(Hands-On) Compile and Run a PyTorch Distributed Training Job

1. Open the Python file

In the sidebar, navigate to the folder examples/academy/coronahack-distributed-training/ and open the coronahack.py Python file.

This script creates a Kubeflow pipeline which consists of five steps:

  1. The first step in the pipeline loads the dataset metadata and returns the DataFrames containing the metadata of the training and test subsets.
  2. The second step runs in parallel, defining the model, the loss function, and the optimizer. The model is a pre-trained ResNet-18 model with a modified output layer. ResNet is a common neural network architecture used for image classification.
  3. The third step in the pipeline creates and submits a PyTorchJob CR. This step is responsible for starting the distributed training job.
  4. The fourth step in the pipeline monitors the PyTorchJob CR and streams the logs of the Pod running the master process.
  5. The fifth step in the pipeline deletes the PyTorchJob CR. This step is necessary because there is no automatic garbage collection mechanism to remove resources once the job completes. Also, note that this step is currently commented out so that you can decide if you want to inspect Pods and PVCs after the job completes.
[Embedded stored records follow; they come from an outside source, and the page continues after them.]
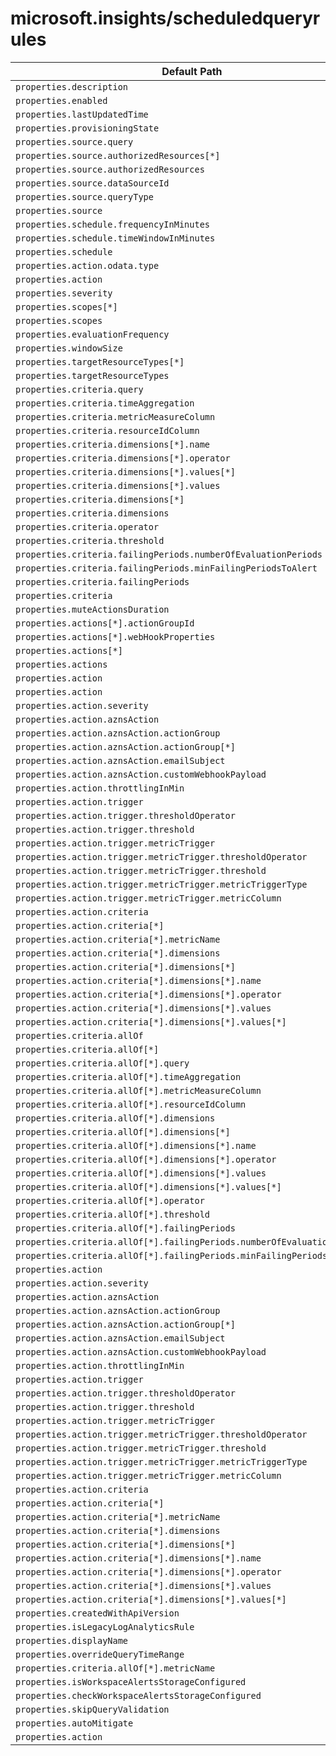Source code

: # microsoft.insights/scheduledqueryrules

| Default Path | Alias |
|---|---|
| `properties.description` | `Microsoft.Insights/scheduledqueryrules/description` |
| `properties.enabled` | `Microsoft.Insights/scheduledqueryrules/enabled` |
| `properties.lastUpdatedTime` | `Microsoft.Insights/scheduledqueryrules/lastUpdatedTime` |
| `properties.provisioningState` | `Microsoft.Insights/scheduledqueryrules/provisioningState` |
| `properties.source.query` | `Microsoft.Insights/scheduledqueryrules/source.query` |
| `properties.source.authorizedResources[*]` | `Microsoft.Insights/scheduledqueryrules/source.authorizedResources[*]` |
| `properties.source.authorizedResources` | `Microsoft.Insights/scheduledqueryrules/source.authorizedResources` |
| `properties.source.dataSourceId` | `Microsoft.Insights/scheduledqueryrules/source.dataSourceId` |
| `properties.source.queryType` | `Microsoft.Insights/scheduledqueryrules/source.queryType` |
| `properties.source` | `Microsoft.Insights/scheduledqueryrules/source` |
| `properties.schedule.frequencyInMinutes` | `Microsoft.Insights/scheduledqueryrules/schedule.frequencyInMinutes` |
| `properties.schedule.timeWindowInMinutes` | `Microsoft.Insights/scheduledqueryrules/schedule.timeWindowInMinutes` |
| `properties.schedule` | `Microsoft.Insights/scheduledqueryrules/schedule` |
| `properties.action.odata.type` | `Microsoft.Insights/scheduledqueryrules/action.odata.type` |
| `properties.action` | `Microsoft.Insights/scheduledqueryrules/action` |
| `properties.severity` | `Microsoft.Insights/scheduledqueryrules/severity` |
| `properties.scopes[*]` | `Microsoft.Insights/scheduledqueryrules/scopes[*]` |
| `properties.scopes` | `Microsoft.Insights/scheduledqueryrules/scopes` |
| `properties.evaluationFrequency` | `Microsoft.Insights/scheduledqueryrules/evaluationFrequency` |
| `properties.windowSize` | `Microsoft.Insights/scheduledqueryrules/windowSize` |
| `properties.targetResourceTypes[*]` | `Microsoft.Insights/scheduledqueryrules/targetResourceTypes[*]` |
| `properties.targetResourceTypes` | `Microsoft.Insights/scheduledqueryrules/targetResourceTypes` |
| `properties.criteria.query` | `Microsoft.Insights/scheduledqueryrules/criteria.query` |
| `properties.criteria.timeAggregation` | `Microsoft.Insights/scheduledqueryrules/criteria.timeAggregation` |
| `properties.criteria.metricMeasureColumn` | `Microsoft.Insights/scheduledqueryrules/criteria.metricMeasureColumn` |
| `properties.criteria.resourceIdColumn` | `Microsoft.Insights/scheduledqueryrules/criteria.resourceIdColumn` |
| `properties.criteria.dimensions[*].name` | `Microsoft.Insights/scheduledqueryrules/criteria.dimensions[*].name` |
| `properties.criteria.dimensions[*].operator` | `Microsoft.Insights/scheduledqueryrules/criteria.dimensions[*].operator` |
| `properties.criteria.dimensions[*].values[*]` | `Microsoft.Insights/scheduledqueryrules/criteria.dimensions[*].values[*]` |
| `properties.criteria.dimensions[*].values` | `Microsoft.Insights/scheduledqueryrules/criteria.dimensions[*].values` |
| `properties.criteria.dimensions[*]` | `Microsoft.Insights/scheduledqueryrules/criteria.dimensions[*]` |
| `properties.criteria.dimensions` | `Microsoft.Insights/scheduledqueryrules/criteria.dimensions` |
| `properties.criteria.operator` | `Microsoft.Insights/scheduledqueryrules/criteria.operator` |
| `properties.criteria.threshold` | `Microsoft.Insights/scheduledqueryrules/criteria.threshold` |
| `properties.criteria.failingPeriods.numberOfEvaluationPeriods` | `Microsoft.Insights/scheduledqueryrules/criteria.failingPeriods.numberOfEvaluationPeriods` |
| `properties.criteria.failingPeriods.minFailingPeriodsToAlert` | `Microsoft.Insights/scheduledqueryrules/criteria.failingPeriods.minFailingPeriodsToAlert` |
| `properties.criteria.failingPeriods` | `Microsoft.Insights/scheduledqueryrules/criteria.failingPeriods` |
| `properties.criteria` | `Microsoft.Insights/scheduledqueryrules/criteria` |
| `properties.muteActionsDuration` | `Microsoft.Insights/scheduledqueryrules/muteActionsDuration` |
| `properties.actions[*].actionGroupId` | `Microsoft.Insights/scheduledqueryrules/actions[*].actionGroupId` |
| `properties.actions[*].webHookProperties` | `Microsoft.Insights/scheduledqueryrules/actions[*].webHookProperties` |
| `properties.actions[*]` | `Microsoft.Insights/scheduledqueryrules/actions[*]` |
| `properties.actions` | `Microsoft.Insights/scheduledqueryrules/actions` |
| `properties.action` | `Microsoft.Insights/scheduledQueryRules/action.Microsoft.WindowsAzure.Management.Monitoring.Alerts.Models.Microsoft.AppInsights.Nexus.DataContracts.Resources.ScheduledQueryRules.AlertingAction` |
| `properties.action` | `Microsoft.Insights/scheduledQueryRules/action.Microsoft.WindowsAzure.Management.Monitoring.Alerts.Models.Microsoft.AppInsights.Nexus.DataContracts.Resources.ScheduledQueryRules.LogToMetricAction` |
| `properties.action.severity` | `Microsoft.Insights/scheduledQueryRules/action.Microsoft.WindowsAzure.Management.Monitoring.Alerts.Models.Microsoft.AppInsights.Nexus.DataContracts.Resources.ScheduledQueryRules.AlertingAction.severity` |
| `properties.action.aznsAction` | `Microsoft.Insights/scheduledQueryRules/action.Microsoft.WindowsAzure.Management.Monitoring.Alerts.Models.Microsoft.AppInsights.Nexus.DataContracts.Resources.ScheduledQueryRules.AlertingAction.aznsAction` |
| `properties.action.aznsAction.actionGroup` | `Microsoft.Insights/scheduledQueryRules/action.Microsoft.WindowsAzure.Management.Monitoring.Alerts.Models.Microsoft.AppInsights.Nexus.DataContracts.Resources.ScheduledQueryRules.AlertingAction.aznsAction.actionGroup` |
| `properties.action.aznsAction.actionGroup[*]` | `Microsoft.Insights/scheduledQueryRules/action.Microsoft.WindowsAzure.Management.Monitoring.Alerts.Models.Microsoft.AppInsights.Nexus.DataContracts.Resources.ScheduledQueryRules.AlertingAction.aznsAction.actionGroup[*]` |
| `properties.action.aznsAction.emailSubject` | `Microsoft.Insights/scheduledQueryRules/action.Microsoft.WindowsAzure.Management.Monitoring.Alerts.Models.Microsoft.AppInsights.Nexus.DataContracts.Resources.ScheduledQueryRules.AlertingAction.aznsAction.emailSubject` |
| `properties.action.aznsAction.customWebhookPayload` | `Microsoft.Insights/scheduledQueryRules/action.Microsoft.WindowsAzure.Management.Monitoring.Alerts.Models.Microsoft.AppInsights.Nexus.DataContracts.Resources.ScheduledQueryRules.AlertingAction.aznsAction.customWebhookPayload` |
| `properties.action.throttlingInMin` | `Microsoft.Insights/scheduledQueryRules/action.Microsoft.WindowsAzure.Management.Monitoring.Alerts.Models.Microsoft.AppInsights.Nexus.DataContracts.Resources.ScheduledQueryRules.AlertingAction.throttlingInMin` |
| `properties.action.trigger` | `Microsoft.Insights/scheduledQueryRules/action.Microsoft.WindowsAzure.Management.Monitoring.Alerts.Models.Microsoft.AppInsights.Nexus.DataContracts.Resources.ScheduledQueryRules.AlertingAction.trigger` |
| `properties.action.trigger.thresholdOperator` | `Microsoft.Insights/scheduledQueryRules/action.Microsoft.WindowsAzure.Management.Monitoring.Alerts.Models.Microsoft.AppInsights.Nexus.DataContracts.Resources.ScheduledQueryRules.AlertingAction.trigger.thresholdOperator` |
| `properties.action.trigger.threshold` | `Microsoft.Insights/scheduledQueryRules/action.Microsoft.WindowsAzure.Management.Monitoring.Alerts.Models.Microsoft.AppInsights.Nexus.DataContracts.Resources.ScheduledQueryRules.AlertingAction.trigger.threshold` |
| `properties.action.trigger.metricTrigger` | `Microsoft.Insights/scheduledQueryRules/action.Microsoft.WindowsAzure.Management.Monitoring.Alerts.Models.Microsoft.AppInsights.Nexus.DataContracts.Resources.ScheduledQueryRules.AlertingAction.trigger.metricTrigger` |
| `properties.action.trigger.metricTrigger.thresholdOperator` | `Microsoft.Insights/scheduledQueryRules/action.Microsoft.WindowsAzure.Management.Monitoring.Alerts.Models.Microsoft.AppInsights.Nexus.DataContracts.Resources.ScheduledQueryRules.AlertingAction.trigger.metricTrigger.thresholdOperator` |
| `properties.action.trigger.metricTrigger.threshold` | `Microsoft.Insights/scheduledQueryRules/action.Microsoft.WindowsAzure.Management.Monitoring.Alerts.Models.Microsoft.AppInsights.Nexus.DataContracts.Resources.ScheduledQueryRules.AlertingAction.trigger.metricTrigger.threshold` |
| `properties.action.trigger.metricTrigger.metricTriggerType` | `Microsoft.Insights/scheduledQueryRules/action.Microsoft.WindowsAzure.Management.Monitoring.Alerts.Models.Microsoft.AppInsights.Nexus.DataContracts.Resources.ScheduledQueryRules.AlertingAction.trigger.metricTrigger.metricTriggerType` |
| `properties.action.trigger.metricTrigger.metricColumn` | `Microsoft.Insights/scheduledQueryRules/action.Microsoft.WindowsAzure.Management.Monitoring.Alerts.Models.Microsoft.AppInsights.Nexus.DataContracts.Resources.ScheduledQueryRules.AlertingAction.trigger.metricTrigger.metricColumn` |
| `properties.action.criteria` | `Microsoft.Insights/scheduledQueryRules/action.Microsoft.WindowsAzure.Management.Monitoring.Alerts.Models.Microsoft.AppInsights.Nexus.DataContracts.Resources.ScheduledQueryRules.LogToMetricAction.criteria` |
| `properties.action.criteria[*]` | `Microsoft.Insights/scheduledQueryRules/action.Microsoft.WindowsAzure.Management.Monitoring.Alerts.Models.Microsoft.AppInsights.Nexus.DataContracts.Resources.ScheduledQueryRules.LogToMetricAction.criteria[*]` |
| `properties.action.criteria[*].metricName` | `Microsoft.Insights/scheduledQueryRules/action.Microsoft.WindowsAzure.Management.Monitoring.Alerts.Models.Microsoft.AppInsights.Nexus.DataContracts.Resources.ScheduledQueryRules.LogToMetricAction.criteria[*].metricName` |
| `properties.action.criteria[*].dimensions` | `Microsoft.Insights/scheduledQueryRules/action.Microsoft.WindowsAzure.Management.Monitoring.Alerts.Models.Microsoft.AppInsights.Nexus.DataContracts.Resources.ScheduledQueryRules.LogToMetricAction.criteria[*].dimensions` |
| `properties.action.criteria[*].dimensions[*]` | `Microsoft.Insights/scheduledQueryRules/action.Microsoft.WindowsAzure.Management.Monitoring.Alerts.Models.Microsoft.AppInsights.Nexus.DataContracts.Resources.ScheduledQueryRules.LogToMetricAction.criteria[*].dimensions[*]` |
| `properties.action.criteria[*].dimensions[*].name` | `Microsoft.Insights/scheduledQueryRules/action.Microsoft.WindowsAzure.Management.Monitoring.Alerts.Models.Microsoft.AppInsights.Nexus.DataContracts.Resources.ScheduledQueryRules.LogToMetricAction.criteria[*].dimensions[*].name` |
| `properties.action.criteria[*].dimensions[*].operator` | `Microsoft.Insights/scheduledQueryRules/action.Microsoft.WindowsAzure.Management.Monitoring.Alerts.Models.Microsoft.AppInsights.Nexus.DataContracts.Resources.ScheduledQueryRules.LogToMetricAction.criteria[*].dimensions[*].operator` |
| `properties.action.criteria[*].dimensions[*].values` | `Microsoft.Insights/scheduledQueryRules/action.Microsoft.WindowsAzure.Management.Monitoring.Alerts.Models.Microsoft.AppInsights.Nexus.DataContracts.Resources.ScheduledQueryRules.LogToMetricAction.criteria[*].dimensions[*].values` |
| `properties.action.criteria[*].dimensions[*].values[*]` | `Microsoft.Insights/scheduledQueryRules/action.Microsoft.WindowsAzure.Management.Monitoring.Alerts.Models.Microsoft.AppInsights.Nexus.DataContracts.Resources.ScheduledQueryRules.LogToMetricAction.criteria[*].dimensions[*].values[*]` |
| `properties.criteria.allOf` | `Microsoft.Insights/scheduledQueryRules/criteria.allOf` |
| `properties.criteria.allOf[*]` | `Microsoft.Insights/scheduledQueryRules/criteria.allOf[*]` |
| `properties.criteria.allOf[*].query` | `Microsoft.Insights/scheduledQueryRules/criteria.allOf[*].query` |
| `properties.criteria.allOf[*].timeAggregation` | `Microsoft.Insights/scheduledQueryRules/criteria.allOf[*].timeAggregation` |
| `properties.criteria.allOf[*].metricMeasureColumn` | `Microsoft.Insights/scheduledQueryRules/criteria.allOf[*].metricMeasureColumn` |
| `properties.criteria.allOf[*].resourceIdColumn` | `Microsoft.Insights/scheduledQueryRules/criteria.allOf[*].resourceIdColumn` |
| `properties.criteria.allOf[*].dimensions` | `Microsoft.Insights/scheduledQueryRules/criteria.allOf[*].dimensions` |
| `properties.criteria.allOf[*].dimensions[*]` | `Microsoft.Insights/scheduledQueryRules/criteria.allOf[*].dimensions[*]` |
| `properties.criteria.allOf[*].dimensions[*].name` | `Microsoft.Insights/scheduledQueryRules/criteria.allOf[*].dimensions[*].name` |
| `properties.criteria.allOf[*].dimensions[*].operator` | `Microsoft.Insights/scheduledQueryRules/criteria.allOf[*].dimensions[*].operator` |
| `properties.criteria.allOf[*].dimensions[*].values` | `Microsoft.Insights/scheduledQueryRules/criteria.allOf[*].dimensions[*].values` |
| `properties.criteria.allOf[*].dimensions[*].values[*]` | `Microsoft.Insights/scheduledQueryRules/criteria.allOf[*].dimensions[*].values[*]` |
| `properties.criteria.allOf[*].operator` | `Microsoft.Insights/scheduledQueryRules/criteria.allOf[*].operator` |
| `properties.criteria.allOf[*].threshold` | `Microsoft.Insights/scheduledQueryRules/criteria.allOf[*].threshold` |
| `properties.criteria.allOf[*].failingPeriods` | `Microsoft.Insights/scheduledQueryRules/criteria.allOf[*].failingPeriods` |
| `properties.criteria.allOf[*].failingPeriods.numberOfEvaluationPeriods` | `Microsoft.Insights/scheduledQueryRules/criteria.allOf[*].failingPeriods.numberOfEvaluationPeriods` |
| `properties.criteria.allOf[*].failingPeriods.minFailingPeriodsToAlert` | `Microsoft.Insights/scheduledQueryRules/criteria.allOf[*].failingPeriods.minFailingPeriodsToAlert` |
| `properties.action` | `Microsoft.Insights/scheduledQueryRules/action.Microsoft-WindowsAzure-Management-Monitoring-Alerts-Models-Microsoft-AppInsights-Nexus-DataContracts-Resources-ScheduledQueryRules-AlertingAction` |
| `properties.action.severity` | `Microsoft.Insights/scheduledQueryRules/action.Microsoft-WindowsAzure-Management-Monitoring-Alerts-Models-Microsoft-AppInsights-Nexus-DataContracts-Resources-ScheduledQueryRules-AlertingAction.severity` |
| `properties.action.aznsAction` | `Microsoft.Insights/scheduledQueryRules/action.Microsoft-WindowsAzure-Management-Monitoring-Alerts-Models-Microsoft-AppInsights-Nexus-DataContracts-Resources-ScheduledQueryRules-AlertingAction.aznsAction` |
| `properties.action.aznsAction.actionGroup` | `Microsoft.Insights/scheduledQueryRules/action.Microsoft-WindowsAzure-Management-Monitoring-Alerts-Models-Microsoft-AppInsights-Nexus-DataContracts-Resources-ScheduledQueryRules-AlertingAction.aznsAction.actionGroup` |
| `properties.action.aznsAction.actionGroup[*]` | `Microsoft.Insights/scheduledQueryRules/action.Microsoft-WindowsAzure-Management-Monitoring-Alerts-Models-Microsoft-AppInsights-Nexus-DataContracts-Resources-ScheduledQueryRules-AlertingAction.aznsAction.actionGroup[*]` |
| `properties.action.aznsAction.emailSubject` | `Microsoft.Insights/scheduledQueryRules/action.Microsoft-WindowsAzure-Management-Monitoring-Alerts-Models-Microsoft-AppInsights-Nexus-DataContracts-Resources-ScheduledQueryRules-AlertingAction.aznsAction.emailSubject` |
| `properties.action.aznsAction.customWebhookPayload` | `Microsoft.Insights/scheduledQueryRules/action.Microsoft-WindowsAzure-Management-Monitoring-Alerts-Models-Microsoft-AppInsights-Nexus-DataContracts-Resources-ScheduledQueryRules-AlertingAction.aznsAction.customWebhookPayload` |
| `properties.action.throttlingInMin` | `Microsoft.Insights/scheduledQueryRules/action.Microsoft-WindowsAzure-Management-Monitoring-Alerts-Models-Microsoft-AppInsights-Nexus-DataContracts-Resources-ScheduledQueryRules-AlertingAction.throttlingInMin` |
| `properties.action.trigger` | `Microsoft.Insights/scheduledQueryRules/action.Microsoft-WindowsAzure-Management-Monitoring-Alerts-Models-Microsoft-AppInsights-Nexus-DataContracts-Resources-ScheduledQueryRules-AlertingAction.trigger` |
| `properties.action.trigger.thresholdOperator` | `Microsoft.Insights/scheduledQueryRules/action.Microsoft-WindowsAzure-Management-Monitoring-Alerts-Models-Microsoft-AppInsights-Nexus-DataContracts-Resources-ScheduledQueryRules-AlertingAction.trigger.thresholdOperator` |
| `properties.action.trigger.threshold` | `Microsoft.Insights/scheduledQueryRules/action.Microsoft-WindowsAzure-Management-Monitoring-Alerts-Models-Microsoft-AppInsights-Nexus-DataContracts-Resources-ScheduledQueryRules-AlertingAction.trigger.threshold` |
| `properties.action.trigger.metricTrigger` | `Microsoft.Insights/scheduledQueryRules/action.Microsoft-WindowsAzure-Management-Monitoring-Alerts-Models-Microsoft-AppInsights-Nexus-DataContracts-Resources-ScheduledQueryRules-AlertingAction.trigger.metricTrigger` |
| `properties.action.trigger.metricTrigger.thresholdOperator` | `Microsoft.Insights/scheduledQueryRules/action.Microsoft-WindowsAzure-Management-Monitoring-Alerts-Models-Microsoft-AppInsights-Nexus-DataContracts-Resources-ScheduledQueryRules-AlertingAction.trigger.metricTrigger.thresholdOperator` |
| `properties.action.trigger.metricTrigger.threshold` | `Microsoft.Insights/scheduledQueryRules/action.Microsoft-WindowsAzure-Management-Monitoring-Alerts-Models-Microsoft-AppInsights-Nexus-DataContracts-Resources-ScheduledQueryRules-AlertingAction.trigger.metricTrigger.threshold` |
| `properties.action.trigger.metricTrigger.metricTriggerType` | `Microsoft.Insights/scheduledQueryRules/action.Microsoft-WindowsAzure-Management-Monitoring-Alerts-Models-Microsoft-AppInsights-Nexus-DataContracts-Resources-ScheduledQueryRules-AlertingAction.trigger.metricTrigger.metricTriggerType` |
| `properties.action.trigger.metricTrigger.metricColumn` | `Microsoft.Insights/scheduledQueryRules/action.Microsoft-WindowsAzure-Management-Monitoring-Alerts-Models-Microsoft-AppInsights-Nexus-DataContracts-Resources-ScheduledQueryRules-AlertingAction.trigger.metricTrigger.metricColumn` |
| `properties.action.criteria` | `Microsoft.Insights/scheduledQueryRules/action.Microsoft-WindowsAzure-Management-Monitoring-Alerts-Models-Microsoft-AppInsights-Nexus-DataContracts-Resources-ScheduledQueryRules-LogToMetricAction.criteria` |
| `properties.action.criteria[*]` | `Microsoft.Insights/scheduledQueryRules/action.Microsoft-WindowsAzure-Management-Monitoring-Alerts-Models-Microsoft-AppInsights-Nexus-DataContracts-Resources-ScheduledQueryRules-LogToMetricAction.criteria[*]` |
| `properties.action.criteria[*].metricName` | `Microsoft.Insights/scheduledQueryRules/action.Microsoft-WindowsAzure-Management-Monitoring-Alerts-Models-Microsoft-AppInsights-Nexus-DataContracts-Resources-ScheduledQueryRules-LogToMetricAction.criteria[*].metricName` |
| `properties.action.criteria[*].dimensions` | `Microsoft.Insights/scheduledQueryRules/action.Microsoft-WindowsAzure-Management-Monitoring-Alerts-Models-Microsoft-AppInsights-Nexus-DataContracts-Resources-ScheduledQueryRules-LogToMetricAction.criteria[*].dimensions` |
| `properties.action.criteria[*].dimensions[*]` | `Microsoft.Insights/scheduledQueryRules/action.Microsoft-WindowsAzure-Management-Monitoring-Alerts-Models-Microsoft-AppInsights-Nexus-DataContracts-Resources-ScheduledQueryRules-LogToMetricAction.criteria[*].dimensions[*]` |
| `properties.action.criteria[*].dimensions[*].name` | `Microsoft.Insights/scheduledQueryRules/action.Microsoft-WindowsAzure-Management-Monitoring-Alerts-Models-Microsoft-AppInsights-Nexus-DataContracts-Resources-ScheduledQueryRules-LogToMetricAction.criteria[*].dimensions[*].name` |
| `properties.action.criteria[*].dimensions[*].operator` | `Microsoft.Insights/scheduledQueryRules/action.Microsoft-WindowsAzure-Management-Monitoring-Alerts-Models-Microsoft-AppInsights-Nexus-DataContracts-Resources-ScheduledQueryRules-LogToMetricAction.criteria[*].dimensions[*].operator` |
| `properties.action.criteria[*].dimensions[*].values` | `Microsoft.Insights/scheduledQueryRules/action.Microsoft-WindowsAzure-Management-Monitoring-Alerts-Models-Microsoft-AppInsights-Nexus-DataContracts-Resources-ScheduledQueryRules-LogToMetricAction.criteria[*].dimensions[*].values` |
| `properties.action.criteria[*].dimensions[*].values[*]` | `Microsoft.Insights/scheduledQueryRules/action.Microsoft-WindowsAzure-Management-Monitoring-Alerts-Models-Microsoft-AppInsights-Nexus-DataContracts-Resources-ScheduledQueryRules-LogToMetricAction.criteria[*].dimensions[*].values[*]` |
| `properties.createdWithApiVersion` | `Microsoft.Insights/scheduledQueryRules/createdWithApiVersion` |
| `properties.isLegacyLogAnalyticsRule` | `Microsoft.Insights/scheduledQueryRules/isLegacyLogAnalyticsRule` |
| `properties.displayName` | `Microsoft.Insights/scheduledQueryRules/displayName` |
| `properties.overrideQueryTimeRange` | `Microsoft.Insights/scheduledQueryRules/overrideQueryTimeRange` |
| `properties.criteria.allOf[*].metricName` | `Microsoft.Insights/scheduledQueryRules/criteria.allOf[*].metricName` |
| `properties.isWorkspaceAlertsStorageConfigured` | `Microsoft.Insights/scheduledQueryRules/isWorkspaceAlertsStorageConfigured` |
| `properties.checkWorkspaceAlertsStorageConfigured` | `Microsoft.Insights/scheduledQueryRules/checkWorkspaceAlertsStorageConfigured` |
| `properties.skipQueryValidation` | `Microsoft.Insights/scheduledQueryRules/skipQueryValidation` |
| `properties.autoMitigate` | `Microsoft.Insights/scheduledQueryRules/autoMitigate` |
| `properties.action` | `Microsoft.Insights/scheduledQueryRules/action.Microsoft-WindowsAzure-Management-Monitoring-Alerts-Models-Microsoft-AppInsights-Nexus-DataContracts-Resources-ScheduledQueryRules-LogToMetricAction` |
2. Produce a workflow YAML file

Go back to your terminal and run the following command to produce a workflow YAML file that you can inspect:

python3 -m kale coronahack.py --compile

After the successful execution of this command, look for the workflow YAML file inside a hidden .kale folder inside your working directory.

3. Deploy and run your code

Deploy and run your code as a KFP pipeline:

python3 -m kale coronahack.py --kfp